I was now the prey being squeezed in the talons of a self-righteous bully. And I didn’t like it one bit. Why did he feel the need to reduce me? But I was reduced to the little girl trying to rationalize with someone who merely wanted to throw punches. I’d been punched a lot as that little girl trying to appeal to people’s critical thinking skills. And I swore I wouldn’t be her again. But here I was. With no graceful escape myself.
I closed my mouth, gathered my things and left. And like the child I was, I pouted…and I plotted. I wanted someone to stand up for me, to cause him as much pain as he caused me…
I bet that’s what my prey thought too as he left disgraced, disrespected and defeated. Like him, I won’t reflect on anything my bully said to me. I won’t learn anything from him. I’ll just forever see him as an ass who cared only about his own self-righteousness.
Like I had done just shortly before.
Later, I lay in bed trying to sleep but cursed with the scenes of both discussions playing over and over and over again. What had the kid wanted from me when I so disrespectfully dismissed him? Acknowledgement, for one. And it probably wouldn’t have hurt to let him know I did admire his gumption and passion, how important it is to have ideals.
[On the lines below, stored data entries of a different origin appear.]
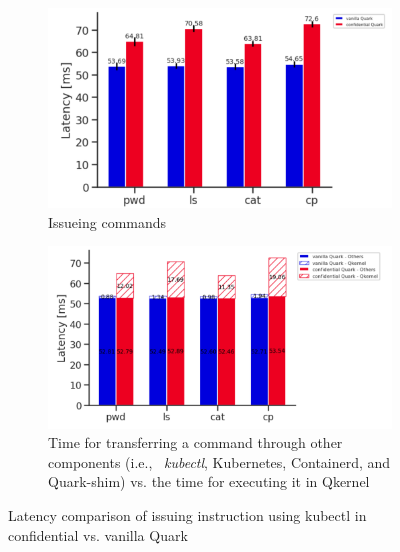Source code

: \begin{figure}[!htb] 
    \begin{subfigure}[b]{0.5\linewidth}
      \centering
      \includegraphics[width=1\textwidth]{images/speed_of_issuing_cmd_in_cquark_upstream_quark.PNG} %
      \caption{Issueing commands}
      \label{fig:speed_of_issuing_cmd_in_cquark_upstream_quark}
      \vspace{4ex}
    \end{subfigure}%
    \begin{subfigure}[b]{0.5\linewidth}
      \centering
      \includegraphics[width=1\textwidth]{images/timeshare_issuing_cmd_in_cquark_upstream_quark_kubectl.png} %
        \caption{Time for transferring a command through other components (i.e., ~\emph{kubectl}, Kubernetes, Containerd, and Quark-shim) vs. the time for executing it in Qkernel}
        \label{fig:timeshare_issuing_cmd_in_cquark_upstream_quark_kubectl}
      \vspace{4ex}
    \end{subfigure} 
    \caption{Latency comparison of issuing instruction using kubectl in confidential vs. vanilla Quark}
    \label{fig8} 
\end{figure}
I vowed to never again engage in passionate discourse over wine (or other alcohol…perhaps also to limit my social drinking to two in order to avoid the temptation to break this vow of not engaging in passionate discourse), to learn to shut my mouth and open my ears far more often than I do…especially when surrounded by new and interesting people, and to apologize for every other self-righteous moment I’ve ever had.
Gentle Penguin, I’m truly sorry. I still have a lot of work to do to be a better person.